**Recorded data:**
== Segment start ==

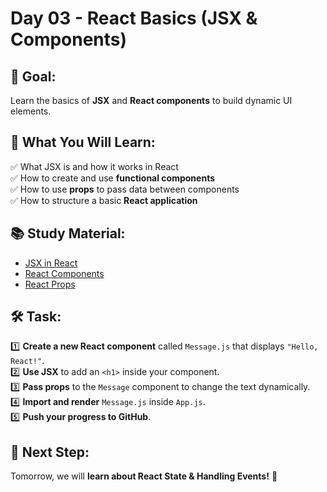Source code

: # Day 03 - React Basics (JSX & Components)

## 📌 Goal:  
Learn the basics of **JSX** and **React components** to build dynamic UI elements.

## 📖 What You Will Learn:  
✅ What JSX is and how it works in React  
✅ How to create and use **functional components**  
✅ How to use **props** to pass data between components  
✅ How to structure a basic **React application**  

## 📚 Study Material:  
- [JSX in React](https://react.dev/learn/writing-markup-with-jsx)  
- [React Components](https://react.dev/learn/your-first-component)  
- [React Props](https://react.dev/learn/passing-props-to-a-component)  

## 🛠 Task:  
1️⃣ **Create a new React component** called `Message.js` that displays `"Hello, React!"`.  
2️⃣ **Use JSX** to add an `<h1>` inside your component.  
3️⃣ **Pass props** to the `Message` component to change the text dynamically.  
4️⃣ **Import and render** `Message.js` inside `App.js`.  
5️⃣ **Push your progress to GitHub**.  

## 🚀 Next Step:  
Tomorrow, we will **learn about React State & Handling Events!** 🎯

== Segment end ==

**Task description:** Copy each line of the records that has "your" in it.

**Output for this task:**
- [React Components](https://react.dev/learn/your-first-component)  
2️⃣ **Use JSX** to add an `<h1>` inside your component.  
5️⃣ **Push your progress to GitHub**.  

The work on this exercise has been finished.